The Functioning of Establishments
Thus far we have dealt with the findings and
conclusions regarding the course of events, and the responsibility for
them of those persons whose actions had a decisive effect on the course
of events. As we noted, we decided not to discuss the activities of
other persons who were close to the course of events but who played a
secondary role. All these persons, whether they had central or
secondary roles, operated within organizational frameworks whose
functioning was flawed.
In this section of the the report we wish to dwell
briefly on the flaws in the functioning of these organizational
establishments. We shall devote only a few comments to this important
topic, with the aim of pointing to a number of flaws which seem to us
worrisome, and to bring about a situation in which all the responsible
authorites - civil and military - will take all the requisite measures
so that the reasons and causes for these flaws will be examined and
analyzed, the lessons therefrom learned, and so that what requires
amending will indeed be amended. As in this entire report, we shall
deal only with the functioning of the various establishments from the
time the decision was taken on the entry of the Phalangists into the
camps until their departure. Within this framework, too, we shall offer
our opinion only regarding outstanding matters which are especially
noteworthy. Unquestionably, there were many establishments that
functioned properly, even excellently; but in the nature of things our
attention is directed toward those establishments in which were
revealed flaws that are relevant to the subject of the commission's
scrutiny. Hence, the major part of our attention is directed to two key
topics which concern us: one is the flaws in the course of
decision-taking by the policy-making institutions; the other is the
flaws in the manner of handling the information which was received.
The decision on the entry of the Phalangists into
the refugee camps was taken on Wednesday (15.9.82) in the morning. The
Prime Minister was not then informed of the decision. The Prime
Minister heard about the decision, together with all the other
ministers, in the course of a report made by the Chief of Staff at the
Cabinet session on Thursday (16.9.82) when the Phalangists were already
in the camps. Thereafter, no report was made to the Prime Minister
regarding the excesses of the Phalangists in the camps, and the Prime
Minister learned about the events in the camps from a BBC broadcast on
Saturday (18.9.82) afternoon. This state of affairs is unsatisfactory
on two planes: first, the importance of the decision on the entry of
the Phalangists, against the backdrop of the Lebanese situation as it
was known to those concerned, required that the decision on having the
Phalangists enter the camps be made with the prior approval of the
Prime Minister. Moreover, once the decision had been taken without the
Prime Minister's participation, orderly processes of government
required that the decision be made known to him at the earliest
possible moment. It is not proper procedure for the Prime Minister to
hear about this decision in an incidental manner along with the other
Cabinet ministers during a Cabinet session, when the Phalangists were
already in the camps.
Second, once the decision was taken, orderly
processes of government required that the Prime Minister be informed of
any excesses committed. What the Defense Minister, the Chief of Staff
and the General Command knew on Friday and on Saturday morning, the
Prime Minister ought also to have known.
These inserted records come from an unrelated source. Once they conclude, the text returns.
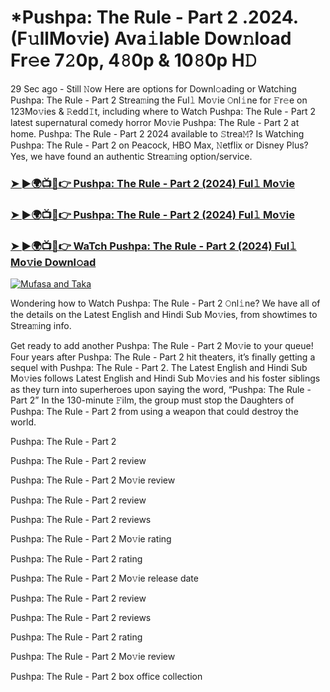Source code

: # *Pushpa: The Rule - Part 2 .2024.(F𝚞llMo𝚟ie) Ava𝚒lable Dow𝚗load Fr𝚎e 7𝟸0p, 4𝟾0p & 10𝟾0p H𝙳

29 Sec ago - Still 𝙽ow Here are options for Downl𝚘ading or Watching Pushpa: The Rule - Part 2 Strea𝚖ing the Ful𝚕 Mo𝚟ie 𝙾nl𝚒ne for 𝙵r𝚎e on 123Mo𝚟ies & 𝚁edd𝙸t, including where to Watch Pushpa: The Rule - Part 2 latest supernatural comedy horror Mo𝚟ie Pushpa: The Rule - Part 2 at home. Pushpa: The Rule - Part 2 2024 available to 𝚂trea𝙼? Is Watching Pushpa: The Rule - Part 2 on Peacock, HBO Max, 𝙽etflix or Disney Plus? Yes, we have found an authentic Strea𝚖ing option/service.

### [➤ ►🌍📺📱👉 Pushpa: The Rule - Part 2 (2024) Ful𝚕 Mo𝚟ie](https://stream4u.fun/en/movie/857598/pushpa-2-the-rule.git)
### [➤ ►🌍📺📱👉 Pushpa: The Rule - Part 2 (2024) Ful𝚕 Mo𝚟ie](https://stream4u.fun/en/movie/857598/pushpa-2-the-rule.git)
### [➤ ►🌍📺📱👉 WaTch Pushpa: The Rule - Part 2 (2024) Ful𝚕 Mo𝚟ie Downl𝚘ad](https://stream4u.fun/en/movie/857598/pushpa-2-the-rule.git)
<a href="https://stream4u.fun/en/movie/857598/pushpa-2-the-rule.git"><img src="https://image.tmdb.org/t/p/w185/759mIIerY4Njb8uPoj7AIXGSNh3.jpg" alt="Mufasa and Taka"></a>

Wondering how to Watch Pushpa: The Rule - Part 2 𝙾nl𝚒ne? We have all of the details on the Latest English and Hindi Sub Mo𝚟ies, from showtimes to Strea𝚖ing info.

Get ready to add another Pushpa: The Rule - Part 2 Mo𝚟ie to your queue! Four years after Pushpa: The Rule - Part 2 hit theaters, it’s finally getting a sequel with Pushpa: The Rule - Part 2. The Latest English and Hindi Sub Mo𝚟ies follows Latest English and Hindi Sub Mo𝚟ies and his foster siblings as they turn into superheroes upon saying the word, “Pushpa: The Rule - Part 2” In the 130-minute 𝙵ilm, the group must stop the Daughters of Pushpa: The Rule - Part 2 from using a weapon that could destroy the world.

Pushpa: The Rule - Part 2

Pushpa: The Rule - Part 2 review

Pushpa: The Rule - Part 2 Mo𝚟ie review

Pushpa: The Rule - Part 2 review

Pushpa: The Rule - Part 2 reviews

Pushpa: The Rule - Part 2 Mo𝚟ie rating

Pushpa: The Rule - Part 2 rating

Pushpa: The Rule - Part 2 Mo𝚟ie release date

Pushpa: The Rule - Part 2 review

Pushpa: The Rule - Part 2 reviews

Pushpa: The Rule - Part 2 rating

Pushpa: The Rule - Part 2 Mo𝚟ie review

Pushpa: The Rule - Part 2 box office collection
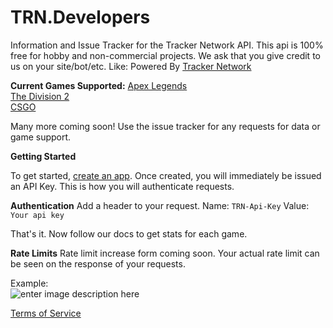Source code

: 
# TRN.Developers
Information and Issue Tracker for the Tracker Network API.  This api is 100% free for hobby and non-commercial projects.  We ask that you give credit to us on your site/bot/etc.  Like: Powered By [Tracker Network](https://tracker.gg/)

**Current Games Supported:**
[Apex Legends](https://tracker.gg/developers/docs/titles/apex)  
[The Division 2](https://tracker.gg/developers/docs/titles/division-2)  
[CSGO](https://tracker.gg/developers/docs/titles/csgo)  

Many more coming soon!  Use the issue tracker for any requests for data or game support.  

**Getting Started**

To get started, [create an app](https://tracker.gg/developers/docs/getting-started).  Once created, you will immediately be issued an API Key.  This is how you will authenticate requests.

**Authentication**
Add a header to your request. 
Name:  `TRN-Api-Key`
Value: `Your api key`

That's it. Now follow our docs to get stats for each game.

**Rate Limits**
Rate limit increase form coming soon.   Your actual rate limit can be seen on the response of your requests.  

Example:  
![enter image description here](https://i.imgur.com/GE1SEqM.png)

[Terms of Service](https://docs.google.com/document/d/1p3C7hV1WOo4figK2CNzSG_muAuszUIJ-hzzrv2toqrE/edit?usp=sharing)
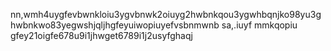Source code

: nn,wmh4uygfevbwnkloiu3ygvbnwk2oiuyg2hwbnkqou3ygwhbqnjko98yu3ghwbnkwo83yegwshjqljhgfeyuiwopiuyefvsbnmwnb sa,.iuyf mmkqopiu  gfey21oigfe678u9i1jhwget6789i1j2usyfghaqj  
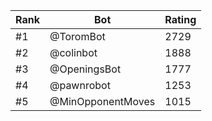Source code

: Rank|Bot|Rating
---|---|---
#1|@ToromBot|2729
#2|@colinbot|1888
#3|@OpeningsBot|1777
#4|@pawnrobot|1253
#5|@MinOpponentMoves|1015
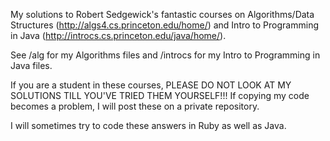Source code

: My solutions to Robert Sedgewick's fantastic courses on Algorithms/Data Structures (http://algs4.cs.princeton.edu/home/) and Intro to Programming in Java (http://introcs.cs.princeton.edu/java/home/).

See /alg for my Algorithms files and /introcs for my Intro to Programming in Java files.

If you are a student in these courses, PLEASE DO NOT LOOK AT MY SOLUTIONS TILL YOU'VE TRIED THEM YOURSELF!!! If copying my code becomes a problem, I will post these on a private repository.

I will sometimes try to code these answers in Ruby as well as Java.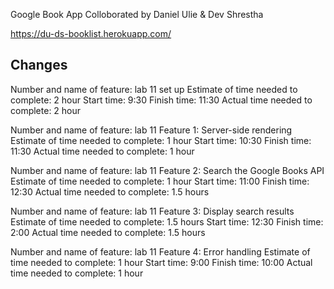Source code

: Google Book App
Colloborated by Daniel Ulie & Dev Shrestha

https://du-ds-booklist.herokuapp.com/

## Changes
Number and name of feature: lab 11 set up
Estimate of time needed to complete: 2 hour
Start time: 9:30
Finish time: 11:30
Actual time needed to complete: 2 hour

Number and name of feature: lab 11 Feature 1: Server-side rendering
Estimate of time needed to complete: 1 hour
Start time: 10:30
Finish time: 11:30
Actual time needed to complete: 1 hour


Number and name of feature: lab 11 Feature 2: Search the Google Books API
Estimate of time needed to complete: 1 hour
Start time: 11:00
Finish time: 12:30
Actual time needed to complete:  1.5 hours


Number and name of feature: lab 11 Feature 3: Display search results
Estimate of time needed to complete: 1.5 hours
Start time: 12:30
Finish time: 2:00
Actual time needed to complete: 1.5 hours


Number and name of feature: lab 11 Feature 4: Error handling
Estimate of time needed to complete: 1 hour 
Start time: 9:00
Finish time: 10:00
Actual time needed to complete: 1 hour

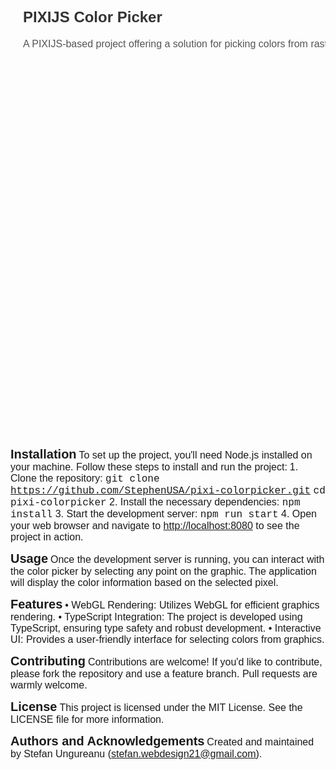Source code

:<svg xmlns="http://www.w3.org/2000/svg" width="1000" height="1400" xmlns:xlink="http://www.w3.org/1999/xlink">
  <style>
    .title { font: bold 24px sans-serif; fill: #333; }
    .section { font: bold 20px sans-serif; fill: #333; margin-top: 20px; }
    .text { font: 16px sans-serif; fill: #555; }
    .code { font-family: "Courier New", Courier, monospace; fill: #d6336c; }
    .link { fill: #0366d6; text-decoration: underline; }
  </style>
  <text x="20" y="40" class="title">PIXIJS Color Picker</text>
  <text x="20" y="80" class="text" width="960">A PIXIJS-based project offering a solution for picking colors from raster graphics. This tool is designed to work seamlessly with WebGL and TypeScript, providing an interactive and efficient color-picking experience.</text>

  <text x="20" y="140" class="section">Installation</text>
  <text x="20" y="180" class="text" width="960">To set up the project, you'll need Node.js installed on your machine. Follow these steps to install and run the project:</text>
  <text x="40" y="220" class="text" width="960">
    1. Clone the repository:
    <tspan x="40" dy="20" class="code">git clone https://github.com/StephenUSA/pixi-colorpicker.git</tspan>
    <tspan x="40" dy="20" class="code">cd pixi-colorpicker</tspan>
  </text>
  <text x="40" y="280" class="text" width="960">
    2. Install the necessary dependencies:
    <tspan x="40" dy="20" class="code">npm install</tspan>
  </text>
  <text x="40" y="320" class="text" width="960">
    3. Start the development server:
    <tspan x="40" dy="20" class="code">npm run start</tspan>
  </text>
  <text x="40" y="360" class="text" width="960">
    4. Open your web browser and navigate to
    <tspan class="link">http://localhost:8080</tspan> to see the project in action.
  </text>

  <text x="20" y="420" class="section">Usage</text>
  <text x="20" y="460" class="text" width="960">
    Once the development server is running, you can interact with the color picker by selecting any point on the graphic. The application will display the color information based on the selected pixel.
  </text>

  <text x="20" y="520" class="section">Features</text>
  <text x="40" y="560" class="text" width="960">
    • <tspan font-weight="bold">WebGL Rendering:</tspan> Utilizes WebGL for efficient graphics rendering.
    <tspan x="40" dy="20">• <tspan font-weight="bold">TypeScript Integration:</tspan> The project is developed using TypeScript, ensuring type safety and robust development.</tspan>
    <tspan x="40" dy="20">• <tspan font-weight="bold">Interactive UI:</tspan> Provides a user-friendly interface for selecting colors from graphics.</tspan>
  </text>

  <text x="20" y="640" class="section">Contributing</text>
  <text x="20" y="680" class="text" width="960">
    Contributions are welcome! If you'd like to contribute, please fork the repository and use a feature branch. Pull requests are warmly welcome.
  </text>

  <text x="20" y="740" class="section">License</text>
  <text x="20" y="780" class="text" width="960">
    This project is licensed under the MIT License. See the LICENSE file for more information.
  </text>

  <text x="20" y="840" class="section">Authors and Acknowledgements</text>
  <text x="20" y="880" class="text" width="960">
    Created and maintained by Stefan Ungureanu (<tspan class="link">stefan.webdesign21@gmail.com</tspan>).
  </text>
</svg>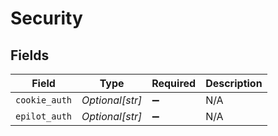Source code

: # Security


## Fields

| Field              | Type               | Required           | Description        |
| ------------------ | ------------------ | ------------------ | ------------------ |
| `cookie_auth`      | *Optional[str]*    | :heavy_minus_sign: | N/A                |
| `epilot_auth`      | *Optional[str]*    | :heavy_minus_sign: | N/A                |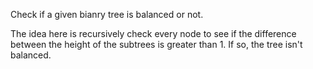 Check if a given bianry tree is balanced or not. 

The idea here is recursively check every node to see if the difference between the height of the subtrees is greater than 1. If so, the tree isn't balanced. 
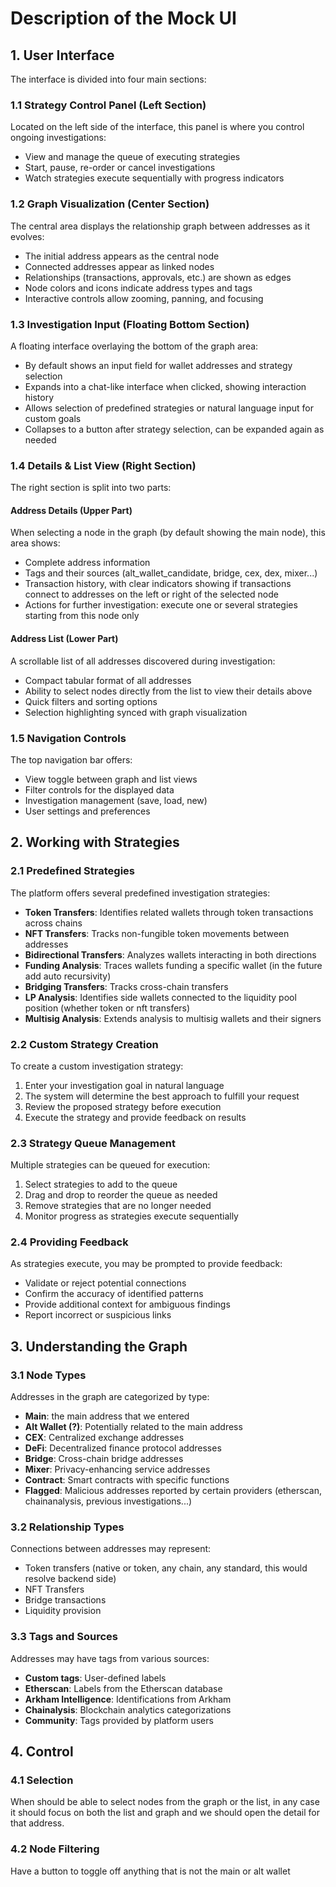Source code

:# Description of the Mock UI

## 1. User Interface

The interface is divided into four main sections:

### 1.1 Strategy Control Panel (Left Section)
Located on the left side of the interface, this panel is where you control ongoing investigations:
- View and manage the queue of executing strategies
- Start, pause, re-order or cancel investigations
- Watch strategies execute sequentially with progress indicators

### 1.2 Graph Visualization (Center Section)
The central area displays the relationship graph between addresses as it evolves:
- The initial address appears as the central node
- Connected addresses appear as linked nodes
- Relationships (transactions, approvals, etc.) are shown as edges
- Node colors and icons indicate address types and tags
- Interactive controls allow zooming, panning, and focusing

### 1.3 Investigation Input (Floating Bottom Section)
A floating interface overlaying the bottom of the graph area:
- By default shows an input field for wallet addresses and strategy selection
- Expands into a chat-like interface when clicked, showing interaction history
- Allows selection of predefined strategies or natural language input for custom goals
- Collapses to a button after strategy selection, can be expanded again as needed

### 1.4 Details & List View (Right Section)
The right section is split into two parts:

#### Address Details (Upper Part)
When selecting a node in the graph (by default showing the main node), this area shows:
- Complete address information
- Tags and their sources (alt_wallet_candidate, bridge, cex, dex, mixer...)
- Transaction history, with clear indicators showing if transactions connect to addresses on the left or right of the selected node
- Actions for further investigation: execute one or several strategies starting from this node only

#### Address List (Lower Part)
A scrollable list of all addresses discovered during investigation:
- Compact tabular format of all addresses
- Ability to select nodes directly from the list to view their details above
- Quick filters and sorting options
- Selection highlighting synced with graph visualization

### 1.5 Navigation Controls
The top navigation bar offers:
- View toggle between graph and list views
- Filter controls for the displayed data
- Investigation management (save, load, new)
- User settings and preferences

## 2. Working with Strategies

### 2.1 Predefined Strategies
The platform offers several predefined investigation strategies:
- **Token Transfers**: Identifies related wallets through token transactions across chains
- **NFT Transfers**: Tracks non-fungible token movements between addresses
- **Bidirectional Transfers**: Analyzes wallets interacting in both directions
- **Funding Analysis**: Traces wallets funding a specific wallet (in the future add auto recursivity)
- **Bridging Transfers**: Tracks cross-chain transfers
- **LP Analysis**: Identifies side wallets connected to the liquidity pool position (whether token or nft transfers)
- **Multisig Analysis**: Extends analysis to multisig wallets and their signers

### 2.2 Custom Strategy Creation
To create a custom investigation strategy:
1. Enter your investigation goal in natural language
2. The system will determine the best approach to fulfill your request
3. Review the proposed strategy before execution
4. Execute the strategy and provide feedback on results

### 2.3 Strategy Queue Management
Multiple strategies can be queued for execution:
1. Select strategies to add to the queue
2. Drag and drop to reorder the queue as needed
3. Remove strategies that are no longer needed
4. Monitor progress as strategies execute sequentially

### 2.4 Providing Feedback
As strategies execute, you may be prompted to provide feedback:
- Validate or reject potential connections
- Confirm the accuracy of identified patterns
- Provide additional context for ambiguous findings
- Report incorrect or suspicious links

## 3. Understanding the Graph

### 3.1 Node Types
Addresses in the graph are categorized by type:
- **Main**: the main address that we entered
- **Alt Wallet (?)**: Potentially related to the main address
- **CEX**: Centralized exchange addresses
- **DeFi**: Decentralized finance protocol addresses
- **Bridge**: Cross-chain bridge addresses
- **Mixer**: Privacy-enhancing service addresses
- **Contract**: Smart contracts with specific functions
- **Flagged**: Malicious addresses reported by certain providers (etherscan, chainanalysis, previous investigations...)

### 3.2 Relationship Types
Connections between addresses may represent:
- Token transfers (native or token, any chain, any standard, this would resolve backend side)
- NFT Transfers
- Bridge transactions
- Liquidity provision

### 3.3 Tags and Sources
Addresses may have tags from various sources:
- **Custom tags**: User-defined labels
- **Etherscan**: Labels from the Etherscan database
- **Arkham Intelligence**: Identifications from Arkham
- **Chainalysis**: Blockchain analytics categorizations
- **Community**: Tags provided by platform users

## 4. Control
### 4.1 Selection
When should be able to select nodes from the graph or the list, in any case it should focus on both the list and graph and we should open the detail for that address.

### 4.2 Node Filtering
Have a button to toggle off anything that is not the main or alt wallet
It is inconceivable that the
Prime Minister should receive his information about this from a foreign
radio station.
As we have seen, the decision on the Phalangists'
entry into the camps took final shape on Wednesday morning (15.9.82) on
the roof of the divisional forward command post. When this decision was
taken its ramifications were not examined, nor were its advantages and
disadvantages weighed. This is explicable in that the decision was
taken under pressure of time. Nonetheless, enough time existed before
the Phalangists' entry on Thursday evening (16.9.82) to carry out a
situation appraisal in which the decision, its manner of execution and
its possible results could be examined. No such deliberation in fact
took place. The discussion held by the Defense Minister on Thursday
morning (exhibit 27), in which he said, "I would move the Phalangists
into the camps," cannot be regarded as a situation appraisal in the
usual sense of the term. The Chief of Staff told us that on Wednesday
he ordered his deputy to hold a consultation among branch heads. Such a
discussion did in fact take, place in the late afternoon hours (exhibit
130), but it was a briefing and not a situation appraisal. The issue of
the Phalangists' entry was mentioned in that discussion in a general
manner, but the decision was not presented in detail, no examination
was made of the security measures to be taken, and no evaluation was
made of the possible ramifications of the decision.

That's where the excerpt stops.